● Task: One number is the full answer: how many lines in the records contain the word "朝比奈まふゆ"?

────────────────

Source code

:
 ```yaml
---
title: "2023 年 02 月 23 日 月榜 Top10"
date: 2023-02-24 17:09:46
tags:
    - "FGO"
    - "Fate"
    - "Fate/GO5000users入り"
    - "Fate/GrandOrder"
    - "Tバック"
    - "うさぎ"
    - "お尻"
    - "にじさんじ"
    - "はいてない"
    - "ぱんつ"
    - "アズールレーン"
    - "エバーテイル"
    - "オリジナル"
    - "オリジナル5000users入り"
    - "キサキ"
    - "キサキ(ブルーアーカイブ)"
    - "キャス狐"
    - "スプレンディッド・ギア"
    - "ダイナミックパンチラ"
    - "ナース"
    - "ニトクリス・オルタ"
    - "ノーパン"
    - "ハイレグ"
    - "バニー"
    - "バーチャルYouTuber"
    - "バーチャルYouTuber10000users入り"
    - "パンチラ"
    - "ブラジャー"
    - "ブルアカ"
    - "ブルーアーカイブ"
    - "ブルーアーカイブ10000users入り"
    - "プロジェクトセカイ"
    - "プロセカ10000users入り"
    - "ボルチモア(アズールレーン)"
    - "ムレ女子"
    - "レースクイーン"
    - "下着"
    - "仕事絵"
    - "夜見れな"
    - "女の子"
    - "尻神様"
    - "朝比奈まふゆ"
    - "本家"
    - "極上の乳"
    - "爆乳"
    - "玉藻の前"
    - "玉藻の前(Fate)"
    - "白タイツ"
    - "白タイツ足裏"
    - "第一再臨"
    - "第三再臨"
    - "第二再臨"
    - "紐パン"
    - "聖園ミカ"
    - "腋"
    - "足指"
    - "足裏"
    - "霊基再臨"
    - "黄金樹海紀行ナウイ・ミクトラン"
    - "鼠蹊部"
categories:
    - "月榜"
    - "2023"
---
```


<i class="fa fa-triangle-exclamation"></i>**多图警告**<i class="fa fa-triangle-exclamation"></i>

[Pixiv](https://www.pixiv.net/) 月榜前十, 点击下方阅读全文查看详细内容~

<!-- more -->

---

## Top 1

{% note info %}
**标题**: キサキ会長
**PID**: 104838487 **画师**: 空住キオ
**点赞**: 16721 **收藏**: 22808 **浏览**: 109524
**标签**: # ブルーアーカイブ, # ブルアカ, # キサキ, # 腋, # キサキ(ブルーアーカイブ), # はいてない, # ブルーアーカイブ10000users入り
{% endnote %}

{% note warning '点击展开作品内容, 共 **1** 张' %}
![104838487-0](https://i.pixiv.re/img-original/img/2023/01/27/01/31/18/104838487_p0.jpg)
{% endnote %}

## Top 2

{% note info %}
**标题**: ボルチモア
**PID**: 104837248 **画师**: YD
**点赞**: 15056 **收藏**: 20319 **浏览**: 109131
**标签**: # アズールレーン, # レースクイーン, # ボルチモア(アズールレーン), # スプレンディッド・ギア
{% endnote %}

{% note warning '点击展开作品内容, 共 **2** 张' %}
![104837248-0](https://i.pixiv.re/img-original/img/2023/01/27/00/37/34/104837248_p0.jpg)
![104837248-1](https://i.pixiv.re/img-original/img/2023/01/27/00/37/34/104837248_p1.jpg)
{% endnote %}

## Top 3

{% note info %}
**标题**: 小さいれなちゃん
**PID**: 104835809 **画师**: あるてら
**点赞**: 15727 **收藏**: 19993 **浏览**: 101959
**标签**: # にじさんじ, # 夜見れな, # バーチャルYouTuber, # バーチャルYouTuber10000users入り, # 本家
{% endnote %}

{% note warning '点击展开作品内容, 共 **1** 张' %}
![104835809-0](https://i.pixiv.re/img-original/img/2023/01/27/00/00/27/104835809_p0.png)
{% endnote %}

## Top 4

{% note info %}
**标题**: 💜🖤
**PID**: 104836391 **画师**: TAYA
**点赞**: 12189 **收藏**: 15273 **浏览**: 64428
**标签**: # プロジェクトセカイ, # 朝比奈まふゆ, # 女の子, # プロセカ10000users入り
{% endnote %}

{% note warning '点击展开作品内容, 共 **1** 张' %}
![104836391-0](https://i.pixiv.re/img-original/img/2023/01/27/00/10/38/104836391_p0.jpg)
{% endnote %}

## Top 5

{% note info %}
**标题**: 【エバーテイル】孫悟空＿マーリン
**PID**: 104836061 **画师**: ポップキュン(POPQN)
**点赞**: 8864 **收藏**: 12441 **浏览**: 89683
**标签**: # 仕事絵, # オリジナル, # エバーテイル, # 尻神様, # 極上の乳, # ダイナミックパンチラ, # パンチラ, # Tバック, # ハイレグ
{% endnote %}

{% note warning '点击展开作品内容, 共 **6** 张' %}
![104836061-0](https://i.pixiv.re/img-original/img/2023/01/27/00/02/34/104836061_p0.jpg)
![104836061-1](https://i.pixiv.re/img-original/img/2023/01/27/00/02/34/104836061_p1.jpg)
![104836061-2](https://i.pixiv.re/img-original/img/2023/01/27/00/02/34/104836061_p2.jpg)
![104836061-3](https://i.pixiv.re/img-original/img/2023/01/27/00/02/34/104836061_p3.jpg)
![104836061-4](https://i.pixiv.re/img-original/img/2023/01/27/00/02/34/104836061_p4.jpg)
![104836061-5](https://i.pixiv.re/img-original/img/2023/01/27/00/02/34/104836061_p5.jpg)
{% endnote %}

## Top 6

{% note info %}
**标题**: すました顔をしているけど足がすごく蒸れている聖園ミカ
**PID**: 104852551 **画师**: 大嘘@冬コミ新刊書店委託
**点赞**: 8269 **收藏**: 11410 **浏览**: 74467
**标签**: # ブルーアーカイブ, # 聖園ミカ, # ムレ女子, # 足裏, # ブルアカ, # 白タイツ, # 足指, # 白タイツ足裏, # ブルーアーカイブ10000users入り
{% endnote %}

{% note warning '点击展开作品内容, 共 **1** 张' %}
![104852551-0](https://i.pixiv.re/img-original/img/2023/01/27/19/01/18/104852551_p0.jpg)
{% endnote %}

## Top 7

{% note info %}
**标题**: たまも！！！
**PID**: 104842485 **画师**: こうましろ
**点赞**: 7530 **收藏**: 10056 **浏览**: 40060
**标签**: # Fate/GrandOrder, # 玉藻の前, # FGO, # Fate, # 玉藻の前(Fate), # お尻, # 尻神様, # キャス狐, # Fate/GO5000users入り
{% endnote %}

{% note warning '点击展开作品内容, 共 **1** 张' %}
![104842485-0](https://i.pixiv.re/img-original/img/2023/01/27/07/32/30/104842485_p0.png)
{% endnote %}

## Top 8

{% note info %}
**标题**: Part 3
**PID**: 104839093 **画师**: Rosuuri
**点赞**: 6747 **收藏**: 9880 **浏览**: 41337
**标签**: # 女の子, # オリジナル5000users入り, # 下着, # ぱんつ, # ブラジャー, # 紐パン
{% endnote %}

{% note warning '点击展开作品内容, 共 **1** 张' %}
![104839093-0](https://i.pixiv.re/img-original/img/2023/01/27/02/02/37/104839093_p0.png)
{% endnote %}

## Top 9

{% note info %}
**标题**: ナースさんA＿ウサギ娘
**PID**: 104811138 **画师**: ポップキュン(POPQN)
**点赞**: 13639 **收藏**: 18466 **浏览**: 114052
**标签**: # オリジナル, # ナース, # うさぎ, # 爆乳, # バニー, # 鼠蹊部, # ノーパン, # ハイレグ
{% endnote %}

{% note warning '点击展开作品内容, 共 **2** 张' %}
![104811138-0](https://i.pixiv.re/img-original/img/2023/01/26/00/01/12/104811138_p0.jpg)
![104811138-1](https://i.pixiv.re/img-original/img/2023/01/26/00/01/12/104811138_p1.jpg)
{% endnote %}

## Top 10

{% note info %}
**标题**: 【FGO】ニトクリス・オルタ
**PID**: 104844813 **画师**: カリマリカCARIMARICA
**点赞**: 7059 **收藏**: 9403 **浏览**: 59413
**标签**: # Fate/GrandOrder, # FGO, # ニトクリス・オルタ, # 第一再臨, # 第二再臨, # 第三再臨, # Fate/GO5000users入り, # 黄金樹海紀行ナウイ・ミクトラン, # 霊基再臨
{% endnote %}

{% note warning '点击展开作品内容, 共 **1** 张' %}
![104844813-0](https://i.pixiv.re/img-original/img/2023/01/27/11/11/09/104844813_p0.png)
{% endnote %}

────────────────

● Response for this exercise: 2